聚合酶链式反应英文缩写为PCR，是无细胞的克隆技术，或是特异性DNA体外酶促扩增技术[11]。该方法可对DNA序列进行分析，但检测周期长，设备昂贵。Khan等[12]通过PCR法检测牛奶中的金黄色葡萄球菌，检出率以及灵敏度都达到100%。田静等[13]利用PCR法检测牛奶、肉、冰淇淋等食品中的金黄色葡萄球菌，检出限高达10 CFU/g。

3.3 环介导等温扩增技术

环介导等温扩增，英文缩写为LAMP。此法是利用4 种特异性引物识别目标基因的特定区域，在BstDNA聚合酶作用下，进行恒温扩增，30～60 min后目标基因数量能达到109～1010个拷贝数量级，实现快速检测目标基因的目的。
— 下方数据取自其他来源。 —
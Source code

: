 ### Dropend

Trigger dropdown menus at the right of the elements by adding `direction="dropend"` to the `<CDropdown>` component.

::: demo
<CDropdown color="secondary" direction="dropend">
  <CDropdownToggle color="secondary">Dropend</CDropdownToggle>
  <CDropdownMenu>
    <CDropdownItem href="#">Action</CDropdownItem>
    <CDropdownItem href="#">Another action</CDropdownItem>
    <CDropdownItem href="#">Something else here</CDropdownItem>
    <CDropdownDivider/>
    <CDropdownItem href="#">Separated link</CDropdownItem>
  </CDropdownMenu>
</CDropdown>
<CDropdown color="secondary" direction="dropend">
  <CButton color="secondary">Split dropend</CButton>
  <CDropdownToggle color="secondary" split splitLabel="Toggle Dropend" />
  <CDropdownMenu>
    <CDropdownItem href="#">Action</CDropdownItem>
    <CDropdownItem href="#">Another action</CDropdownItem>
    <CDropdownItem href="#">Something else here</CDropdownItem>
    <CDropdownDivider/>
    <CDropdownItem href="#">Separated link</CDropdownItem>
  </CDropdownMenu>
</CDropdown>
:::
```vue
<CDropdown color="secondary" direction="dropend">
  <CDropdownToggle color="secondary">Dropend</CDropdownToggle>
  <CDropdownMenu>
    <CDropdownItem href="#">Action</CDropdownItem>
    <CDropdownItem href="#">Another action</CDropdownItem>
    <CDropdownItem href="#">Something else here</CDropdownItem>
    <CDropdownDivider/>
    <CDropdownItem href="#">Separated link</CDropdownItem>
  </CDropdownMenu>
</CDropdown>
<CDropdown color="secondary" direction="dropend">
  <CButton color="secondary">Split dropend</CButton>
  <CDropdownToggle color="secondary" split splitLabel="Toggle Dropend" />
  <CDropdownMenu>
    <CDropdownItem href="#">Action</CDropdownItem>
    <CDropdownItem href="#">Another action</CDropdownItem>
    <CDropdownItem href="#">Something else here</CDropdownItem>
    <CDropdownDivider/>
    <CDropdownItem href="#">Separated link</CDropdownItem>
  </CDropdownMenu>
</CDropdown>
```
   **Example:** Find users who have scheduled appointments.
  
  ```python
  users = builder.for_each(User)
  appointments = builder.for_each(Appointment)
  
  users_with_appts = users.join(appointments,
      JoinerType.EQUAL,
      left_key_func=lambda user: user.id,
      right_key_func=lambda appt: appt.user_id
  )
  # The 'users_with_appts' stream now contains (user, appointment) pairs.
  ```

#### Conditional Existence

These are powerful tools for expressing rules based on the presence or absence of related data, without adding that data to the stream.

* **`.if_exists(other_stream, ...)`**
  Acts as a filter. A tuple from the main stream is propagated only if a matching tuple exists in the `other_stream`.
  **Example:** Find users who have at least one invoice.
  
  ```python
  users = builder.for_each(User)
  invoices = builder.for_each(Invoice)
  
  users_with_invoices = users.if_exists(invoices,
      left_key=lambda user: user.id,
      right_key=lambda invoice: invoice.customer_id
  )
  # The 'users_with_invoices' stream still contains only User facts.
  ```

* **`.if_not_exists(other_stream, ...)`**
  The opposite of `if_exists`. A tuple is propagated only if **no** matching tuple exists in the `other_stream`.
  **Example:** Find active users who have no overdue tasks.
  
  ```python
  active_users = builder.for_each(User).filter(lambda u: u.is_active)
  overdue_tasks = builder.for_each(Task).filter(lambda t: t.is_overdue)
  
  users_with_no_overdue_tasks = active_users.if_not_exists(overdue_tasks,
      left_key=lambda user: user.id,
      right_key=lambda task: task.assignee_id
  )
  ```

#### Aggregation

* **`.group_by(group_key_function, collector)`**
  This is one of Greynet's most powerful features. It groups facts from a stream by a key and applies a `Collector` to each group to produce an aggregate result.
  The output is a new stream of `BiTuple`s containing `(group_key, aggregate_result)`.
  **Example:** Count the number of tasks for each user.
周义正等[14]利用LAMP技术检测阳性血培养瓶中的金黄色葡萄球菌，其检测结果与传统检测结果一致。

4 免疫学方法

利用特异性标记物如酶、放射性同位素、荧光物质等标记抗原和抗体，通过这些标记的抗原、抗体与抗原抗体特异性物质发生特异性结合，检测这些标记物的含量而达到定性和定量检测。

4.1 免疫磁性微球技术

免疫磁性微球技术检测时间短、精度较高，但成本较高。Yazdankhah等[15]利用酶联免疫吸附和免疫磁性分离相结合的方式检测牛奶中的金黄色葡萄球菌。刘琳琳[16]制备金属螯合免疫磁性微球，用于分离金黄色葡萄球菌的SPA蛋白，进行免疫印记分析检测金黄色葡萄球菌。

4.2 酶联免疫技术

酶联免疫技术灵敏度高、特异性强，但所用的抗原、抗体以及酶标记物等生物制剂稳定性差，不能同时对多种组分进行检测。段鸿斌[17]利用酶联免疫吸附法检测金黄色葡萄球菌的B型肠毒素。陈靖等[18]用此法检测金黄色葡萄球菌的肠毒素，检测结果与SDS-聚丙烯酰胺凝胶电泳法一致。目前，酶联免疫吸附技术主要应用在金黄色葡萄球菌所分泌的肠毒素的检测。

4.3 乳胶凝集技术

乳胶凝集技术操作相对简单，且成本较低，然而致敏的乳胶会因存储条件的不利产生自凝，使灵敏度降低，鲍行豪等[19]采用了反向间接血凝技术，通过反向被动使乳胶凝集，由此检测金黄色葡萄球菌肠毒素。

4.4 免疫荧光技术

免疫荧光技术操作方便、简单且灵敏，但检测荧光设备昂贵。朱广发等[20]采用荧光抗体技术对金黄色葡萄球菌进行快速检测。Khan等[21]将免疫荧光技术与酶联免疫技术结合检测金黄色葡萄球菌肠毒素。

5 生物传感器技术

将生物分子作为生物传感器的敏感元件，把生物代谢生长过程中发生的化学、物理、热、光信号转化为相应的电信号[22]，并将电信号放大，间接检测目标物。朱文杰等[23]利用多通道串联式压电传感器对金黄色葡萄球菌进行检测。

6 计算机视觉技术

综合人工智能、生物学、物理学、图像处理、计算机等技术，通过图像采集分析仪器采集生物图像，通过计算机以及相关程序分析处理图像。计算机视觉检测技术操作简单、成本较低、准确率高、处理速度快、灵敏度高。

7 结论

随着人们对乳制品安全需求的提高，常规的检测方法已不能满足目前社会快速发展的需求，开发方便、快捷、操作简便，成本相对较低的检测方法是未来食品安全检测的发展方向。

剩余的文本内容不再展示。